Range to copy from the entries below: the line containing "4. KHAN NIDA ABDUL REHMAN" through the line containing "# Radix tranlator", inclusive. Retype only those lines, exactly, without any images.

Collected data

☆ ☆ ☆

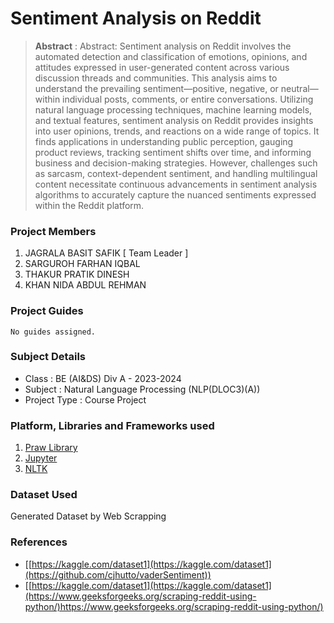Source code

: # Sentiment Analysis on Reddit

> **Abstract** : Abstract:
Sentiment analysis on Reddit involves the automated detection and classification of emotions, opinions, and attitudes expressed in user-generated content across various discussion threads and communities. This analysis aims to understand the prevailing sentiment—positive, negative, or neutral—within individual posts, comments, or entire conversations. Utilizing natural language processing techniques, machine learning models, and textual features, sentiment analysis on Reddit provides insights into user opinions, trends, and reactions on a wide range of topics. It finds applications in understanding public perception, gauging product reviews, tracking sentiment shifts over time, and informing business and decision-making strategies. However, challenges such as sarcasm, context-dependent sentiment, and handling multilingual content necessitate continuous advancements in sentiment analysis algorithms to accurately capture the nuanced sentiments expressed within the Reddit platform.

### Project Members
1. JAGRALA BASIT SAFIK  [ Team Leader ] 
2. SARGUROH FARHAN IQBAL 
3. THAKUR PRATIK DINESH 
4. KHAN NIDA ABDUL REHMAN 

### Project Guides
    No guides assigned.


### Subject Details
- Class : BE (AI&DS) Div A - 2023-2024
- Subject : Natural Language Processing (NLP(DLOC3)(A))
- Project Type : Course Project

### Platform, Libraries and Frameworks used
1. [Praw Library]([https://nodejs.org](https://praw.readthedocs.io/en/stable/))
2. [Jupyter]([https://expressjs.org](https://jupyter.org/))
3. [NLTK]([https://tensorflowjs.com](https://www.nltk.org/))

### Dataset Used
Generated Dataset by Web Scrapping

### References
- [[https://kaggle.com/dataset1](https://kaggle.com/dataset1](https://github.com/cjhutto/vaderSentiment))
- [[https://kaggle.com/dataset1](https://kaggle.com/dataset1](https://www.geeksforgeeks.org/scraping-reddit-using-python/)https://www.geeksforgeeks.org/scraping-reddit-using-python/)

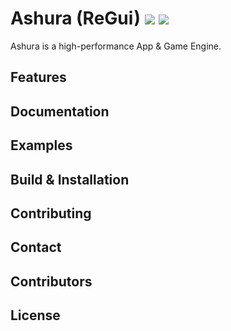 # Ashura (ReGui) <img src="https://github.com/lamarrr/ashura/actions/workflows/msvc-windows-x64.yml/badge.svg"> <img src="https://github.com/lamarrr/ashura/actions/workflows/clang-ubuntu-22.04.yml/badge.svg">
Ashura is a high-performance App & Game Engine.

## Features
## Documentation
## Examples
## Build & Installation
## Contributing
## Contact
## Contributors
## License
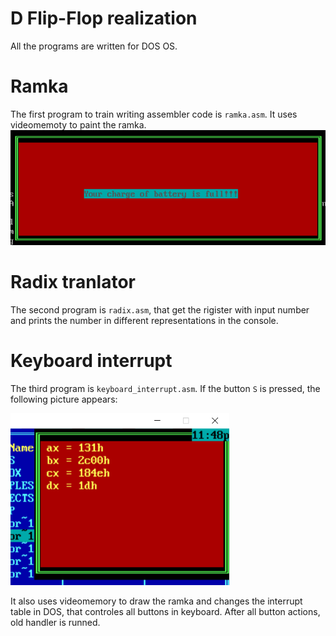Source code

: # D Flip-Flop realization

All the programs are written for DOS OS.

# Ramka

The first program to train writing assembler code is `ramka.asm`. It uses videomemoty to paint the ramka.
<img src="Ramka//ramka.png" alt="drawing" width="600"/>

# Radix tranlator

The second program is `radix.asm`, that get the rigister with input number and prints the number in different representations in the console.

# Keyboard interrupt

The third program is `keyboard_interrupt.asm`. If the button `S` is pressed, the following picture appears:

<img src="Keyboard interrupt//interrupt.png" alt="drawing" width="350"/>

It also uses videomemory to draw the ramka and changes the interrupt table in DOS, that controles all buttons in keyboard. After all button actions, old handler is runned.
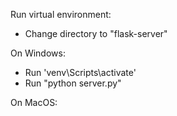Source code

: Run virtual environment:

- Change directory to "flask-server"

On Windows:

- Run 'venv\Scripts\activate'
- Run "python server.py"

On MacOS:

☆ ☆ ☆

Output below:
4. KHAN NIDA ABDUL REHMAN 

### Project Guides
    No guides assigned.


### Subject Details
- Class : BE (AI&DS) Div A - 2023-2024
- Subject : Natural Language Processing (NLP(DLOC3)(A))
- Project Type : Course Project

### Platform, Libraries and Frameworks used
1. [Praw Library]([https://nodejs.org](https://praw.readthedocs.io/en/stable/))
2. [Jupyter]([https://expressjs.org](https://jupyter.org/))
3. [NLTK]([https://tensorflowjs.com](https://www.nltk.org/))

### Dataset Used
Generated Dataset by Web Scrapping

### References
- [[https://kaggle.com/dataset1](https://kaggle.com/dataset1](https://github.com/cjhutto/vaderSentiment))
- [[https://kaggle.com/dataset1](https://kaggle.com/dataset1](https://www.geeksforgeeks.org/scraping-reddit-using-python/)https://www.geeksforgeeks.org/scraping-reddit-using-python/)

 # Ashura (ReGui) <img src="https://github.com/lamarrr/ashura/actions/workflows/msvc-windows-x64.yml/badge.svg"> <img src="https://github.com/lamarrr/ashura/actions/workflows/clang-ubuntu-22.04.yml/badge.svg">
Ashura is a high-performance App & Game Engine.

## Features
## Documentation
## Examples
## Build & Installation
## Contributing
## Contact
## Contributors
## License
Source code

: # D Flip-Flop realization

All the programs are written for DOS OS.

# Ramka

The first program to train writing assembler code is `ramka.asm`. It uses videomemoty to paint the ramka.
<img src="Ramka//ramka.png" alt="drawing" width="600"/>

# Radix tranlator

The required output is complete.